United States District Court, N.D. California

July 28, 2015

UNITED STATES OF AMERICA, Plaintiff,
v.
HENRY CERVANTES, ET AL., Defendant.

PARTIAL ORDER ON DEFENDANTS' MOTIONS FOR SUFFICIENT RULE 16(a)(1)(G) DISCLOSURES, DIRECTING GOVERNMENT TO PROVIDE DOCUMENTS Re: Dkt. No. 645

YVONNE GONZALEZ ROGERS, District Judge.

Defendants filed a motion asking this Court to order the government to provide sufficient expert disclosures under Federal Rule of Criminal Procedure ("FRCrP") 16(a)(1)(G) with respect to the government's proffered gang, arson, cell site location, and DNA experts. (Dkt. Nos. 645, 646, and 648 ("Rule 16 Mtn.").) The government responded (Dkt. No. 654) and the defense timely replied (Dkt. No. 665.) Having carefully considered the papers submitted, the record in this case, and good cause shown, the Court hereby GRANTS defendants' motion as to the gang expert disclosure, DENIES the motion as to arson expert disclosures, and DIRECTS the government to provide certain referenced documents so that the Court can properly evaluate defendants' motions as to the cell site location and DNA experts.
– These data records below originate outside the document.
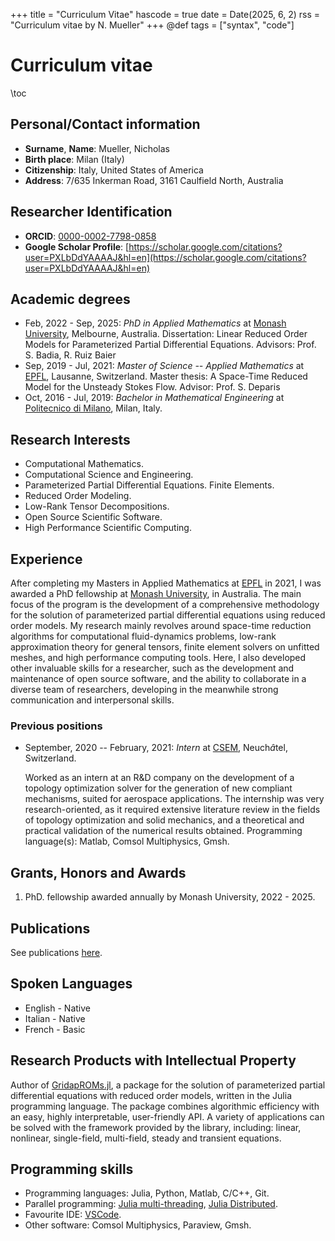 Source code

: +++
title = "Curriculum Vitae"
hascode = true
date = Date(2025, 6, 2)
rss = "Curriculum vitae by N. Mueller"
+++
@def tags = ["syntax", "code"]


# Curriculum vitae

\toc

## Personal/Contact information

- **Surname**, **Name**: Mueller, Nicholas
- **Birth place**: Milan (Italy)
- **Citizenship**: Italy, United States of America
- **Address**: 7/635 Inkerman Road, 3161 Caulfield North, Australia

## Researcher Identification

- **ORCID**: [0000-0002-7798-0858](https://orcid.org/0000-0002-7798-0858)
- **Google Scholar Profile**:  [https://scholar.google.com/citations?user=PXLbDdYAAAAJ&hl=en](https://scholar.google.com/citations?user=PXLbDdYAAAAJ&hl=en)

## Academic degrees

- Feb, 2022 - Sep, 2025: *PhD in Applied Mathematics* at [Monash University](https://www.monash.edu/), Melbourne, Australia. Dissertation: Linear Reduced Order Models for Parameterized Partial Differential Equations. Advisors: Prof. S. Badia, R. Ruiz Baier
- Sep, 2019 - Jul, 2021: *Master of Science -- Applied Mathematics* at [EPFL](https://www.epfl.ch/en/), Lausanne, Switzerland. Master thesis: A Space-Time Reduced Model for
the Unsteady Stokes Flow. Advisor: Prof. S. Deparis
- Oct, 2016 - Jul, 2019: *Bachelor in Mathematical Engineering* at [Politecnico di Milano](https://www.polimi.it/), Milan, Italy.

## Research Interests

* Computational Mathematics. 
* Computational Science and Engineering. 
* Parameterized Partial Differential Equations. Finite Elements. 
* Reduced Order Modeling. 
* Low-Rank Tensor Decompositions.  
* Open Source Scientific Software.
* High Performance Scientific Computing. 

## Experience

After completing my Masters in Applied Mathematics at [EPFL](https://www.epfl.ch/en/) in 2021, I was awarded a PhD fellowship at [Monash University](https://www.monash.edu/), in Australia. The main focus of the program is the development of a comprehensive methodology for the solution of parameterized partial differential equations using reduced order models. My research mainly revolves around space-time reduction algorithms for computational fluid-dynamics problems, low-rank approximation theory for general tensors, finite element solvers on unfitted meshes, and high performance computing tools. Here, I also developed other invaluable skills for a researcher, such as the development and maintenance of open source software, and the ability to collaborate in a diverse team of researchers, developing in the meanwhile strong communication and interpersonal skills.   

### Previous positions

- September, 2020 -- February, 2021: *Intern* at [CSEM](https://www.csem.ch/en/), Neuch$\hat{a}$tel, Switzerland.

    Worked as an intern at an R&D company on the development of a topology optimization solver for the generation of new compliant mechanisms, suited for aerospace applications. The internship was very research-oriented, as it required extensive literature review in the fields of topology optimization and solid mechanics, and a theoretical and practical validation of the numerical results obtained. Programming language(s): Matlab, Comsol Multiphysics, Gmsh.

## Grants, Honors and Awards

1. PhD. fellowship awarded annually by Monash University, 2022 - 2025.

## Publications
See publications [here](https://nichomueller.github.io/menu2/).

## Spoken Languages

- English - Native
- Italian - Native 
- French - Basic 

## Research Products with Intellectual Property

Author of [GridapROMs.jl](https://github.com/gridap/GridapROMs.jl), a package for the solution of parameterized partial differential equations with reduced order models, written in the Julia programming language. The package combines algorithmic efficiency with an easy, highly interpretable, user-friendly API. A variety of applications can be solved with the framework provided by the library, including: linear, nonlinear, single-field, multi-field, steady and transient equations. 

## Programming skills

- Programming languages: Julia, Python, Matlab, C/C++, Git.
- Parallel programming: [Julia multi-threading](https://docs.julialang.org/en/v1/manual/multi-threading/), [Julia Distributed](https://docs.julialang.org/en/v1/manual/distributed-computing/).
- Favourite IDE: [VSCode](https://code.visualstudio.com/).
- Other software: Comsol Multiphysics, Paraview, Gmsh.


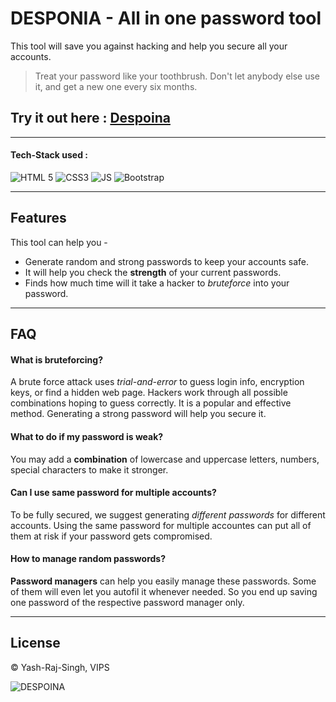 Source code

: 
# DESPONIA - All in one password tool

This tool will save you against hacking and help you secure all your accounts.  

> Treat your password like your toothbrush. Don't let anybody else use it, and get a new one every six months.

## Try it out here : [Despoina](https://yash-rajsingh.github.io/Despoina/)

---
#### Tech-Stack used :
  ![HTML 5](https://img.shields.io/badge/HTML5-E34F26?style=for-the-badge&logo=html5&logoColor=white)
  ![CSS3](https://img.shields.io/badge/CSS3-1572B6?style=for-the-badge&logo=css3&logoColor=white)
  ![JS](https://img.shields.io/badge/JavaScript-323330?style=for-the-badge&logo=javascript&logoColor=F7DF1E)
  ![Bootstrap](https://img.shields.io/badge/Bootstrap-563D7C?style=for-the-badge&logo=bootstrap&logoColor=white)

---

  
## Features

This tool can help you - 

- Generate random and strong passwords to keep your accounts safe.
- It will help you check the **strength** of your current passwords.
- Finds how much time will it take a hacker to *bruteforce* into your password. 


---
## FAQ

#### What is bruteforcing?

A brute force attack uses *trial-and-error* to guess login info, encryption keys, or find a hidden web page. Hackers work through all possible combinations hoping to guess correctly. It is a popular and effective method. Generating a strong password will help you secure it.


#### What to do if my password is weak?

You may add a **combination** of lowercase and uppercase letters, numbers, special characters to make it stronger.

#### Can I use same password for multiple accounts?

To be fully secured, we suggest generating *different passwords* for different accounts. Using the same password for multiple accountes can put all of them at risk if your password gets compromised.

#### How to manage random passwords?

**Password managers** can help you easily manage these passwords. Some of them will even let you autofil it whenever needed. So you end up saving one password of the respective password manager only. 

---

## License

© Yash-Raj-Singh, VIPS



![DESPOINA](https://user-images.githubusercontent.com/85413348/132133181-ea7cbac3-0f23-4849-9dec-b24f9f3d0c51.jpg)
I. LEGAL FRAMEWORK UNDER FRCRP 16(a)(1)(G)

FRCrP 16(a)(1)(G) requires the government to give defendants a "written summary of any testimony" of an expert witness the government intends to introduce in its case-in-chief during trial under Rules 702, 703, or 705. The government's summary "must describe the witness's opinions, the bases and reasons for those opinions, and the witness's qualifications. Fed. R. Crim. P. 16(a)(1)(G). A district court may order expert disclosures from the government that are "complete, comprehensive, accurate, and tailored to the issues on which the expert is expected to testify, " and can also exercise its discretion to direct the government to "identify the documents or information that the expert reviewed in preparing his or her report..." United States v. W.R. Grace, 526 F.3d 499, 503-516 (such an order was "well within the bounds" of the district court's authority under FRCrP 16).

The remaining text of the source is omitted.